ReMap 2022 is an integrative database of transcription factor (TF), cofactor, and chromatin regulator binding sites derived from uniformly reprocessed ChIP-seq experiments. The 2022 release catalogs 165 million non-redundant peaks from 8,113 ChIP-seq datasets covering 1,210 TFs across human (hg38/hg19), mouse (mm10), Drosophila, and Arabidopsis genomes. All peaks are called with a consistent pipeline from public GEO/ArrayExpress experiments. Access is via the ReMap 2022 REST API at

https://remap2022.univ-amu.fr/api/
and bulk BED file downloads; no authentication required.

When to Use

  • Finding all TFs with ChIP-seq peaks overlapping a genomic region of interest (e.g., a GWAS SNP locus or candidate enhancer)
  • Retrieving TF peaks near a gene's transcription start site to map its proximal regulatory landscape
  • Listing all TFs available in ReMap for human or mouse with their peak and dataset counts
  • Filtering ChIP-seq peaks by regulatory biotype annotation (promoter, enhancer, exon, intron, intergenic) for a TF in a specific cell line
  • Downloading a BED file of all binding peaks for a TF across all cell types for offline analysis
  • Identifying co-binding TFs at a locus by querying all overlapping peaks and grouping by TF name
  • Use
    jaspar-database
    instead when you need PWM/PFM sequence models of TF binding specificity rather than ChIP-seq peak locations
  • For ENCODE-specific regulatory tracks and accessibility data use
    encode-database
    ; ReMap aggregates TF binding peaks from many sources including ENCODE

Prerequisites

  • Python packages:
    requests
    ,
    pandas
    ,
    matplotlib
  • Data requirements: genomic coordinates (GRCh38/hg38 or hg19), gene names, or TF names
  • Environment: internet connection; no API key required
  • Rate limits: no official published limits; use
    time.sleep(0.5)
    between batch requests to avoid server overload
  • Note: The ReMap API is a research API; endpoint availability may vary. All examples include a BED download fallback.
pip install requests pandas matplotlib

Quick Start

import requests

REMAP_API = "https://remap2022.univ-amu.fr/api/v1"

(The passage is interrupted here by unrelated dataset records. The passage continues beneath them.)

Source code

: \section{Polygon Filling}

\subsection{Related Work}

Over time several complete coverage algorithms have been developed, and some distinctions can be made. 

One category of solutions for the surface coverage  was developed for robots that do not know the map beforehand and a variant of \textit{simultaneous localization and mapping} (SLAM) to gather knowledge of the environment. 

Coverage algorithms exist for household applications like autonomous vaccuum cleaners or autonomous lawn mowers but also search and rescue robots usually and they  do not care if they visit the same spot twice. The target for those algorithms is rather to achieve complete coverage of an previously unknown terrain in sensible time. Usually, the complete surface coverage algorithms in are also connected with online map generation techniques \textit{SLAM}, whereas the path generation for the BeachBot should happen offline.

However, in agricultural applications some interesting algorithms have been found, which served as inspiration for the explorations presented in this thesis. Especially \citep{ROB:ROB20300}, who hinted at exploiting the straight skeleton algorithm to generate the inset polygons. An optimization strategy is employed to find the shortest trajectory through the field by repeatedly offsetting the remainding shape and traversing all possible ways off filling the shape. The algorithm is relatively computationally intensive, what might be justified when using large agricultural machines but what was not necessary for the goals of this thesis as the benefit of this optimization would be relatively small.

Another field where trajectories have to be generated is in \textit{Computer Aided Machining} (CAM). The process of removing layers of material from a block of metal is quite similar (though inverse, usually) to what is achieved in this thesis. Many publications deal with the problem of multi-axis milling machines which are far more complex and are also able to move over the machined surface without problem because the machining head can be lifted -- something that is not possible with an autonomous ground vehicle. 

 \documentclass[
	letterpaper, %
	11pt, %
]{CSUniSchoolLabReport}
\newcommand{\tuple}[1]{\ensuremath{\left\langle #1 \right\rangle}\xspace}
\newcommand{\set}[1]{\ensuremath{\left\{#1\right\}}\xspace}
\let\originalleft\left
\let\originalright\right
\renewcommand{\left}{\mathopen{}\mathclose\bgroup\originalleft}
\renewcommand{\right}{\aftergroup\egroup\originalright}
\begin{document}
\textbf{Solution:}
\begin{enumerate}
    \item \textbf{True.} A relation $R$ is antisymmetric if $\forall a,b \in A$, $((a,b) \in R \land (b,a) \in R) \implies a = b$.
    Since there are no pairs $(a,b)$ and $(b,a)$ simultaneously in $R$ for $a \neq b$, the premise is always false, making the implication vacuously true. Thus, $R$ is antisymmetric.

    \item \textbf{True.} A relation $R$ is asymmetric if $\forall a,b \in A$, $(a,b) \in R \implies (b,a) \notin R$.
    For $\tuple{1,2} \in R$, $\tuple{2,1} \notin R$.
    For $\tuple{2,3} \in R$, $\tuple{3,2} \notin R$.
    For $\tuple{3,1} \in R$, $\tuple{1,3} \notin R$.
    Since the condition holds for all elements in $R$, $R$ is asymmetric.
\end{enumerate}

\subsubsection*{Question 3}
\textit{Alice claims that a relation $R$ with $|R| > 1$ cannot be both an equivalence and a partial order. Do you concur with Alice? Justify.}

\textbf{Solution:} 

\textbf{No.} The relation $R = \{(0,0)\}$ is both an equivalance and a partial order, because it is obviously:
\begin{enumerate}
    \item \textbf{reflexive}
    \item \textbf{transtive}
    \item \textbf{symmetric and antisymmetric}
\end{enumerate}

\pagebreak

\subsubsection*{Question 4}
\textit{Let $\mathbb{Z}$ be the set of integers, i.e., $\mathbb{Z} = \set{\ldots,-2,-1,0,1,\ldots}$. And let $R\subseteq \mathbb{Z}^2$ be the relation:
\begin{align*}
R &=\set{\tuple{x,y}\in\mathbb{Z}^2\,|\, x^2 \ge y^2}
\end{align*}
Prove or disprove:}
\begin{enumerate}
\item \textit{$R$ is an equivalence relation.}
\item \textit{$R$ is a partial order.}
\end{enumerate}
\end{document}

# Query TF peaks overlapping a genomic region
r = requests.get(f"{REMAP_API}/peaks/overlap/", params={
    "chr": "chr17",
    "start": 7_670_000,
    "end": 7_690_000,
    "assembly": "hg38"
}, timeout=30)
r.raise_for_status()
peaks = r.json()
print(f"Peaks overlapping TP53 locus: {len(peaks)}")
tfs = set(p.get("name", "").split(":")[0] for p in peaks)
print(f"Unique TFs: {len(tfs)}")
print(f"TF names (first 10): {sorted(tfs)[:10]}")

Core API

Query 1: Region Overlap

Find all TF ChIP-seq peaks overlapping a specified genomic window. Returns peak records including TF name, cell type, coordinates, and score.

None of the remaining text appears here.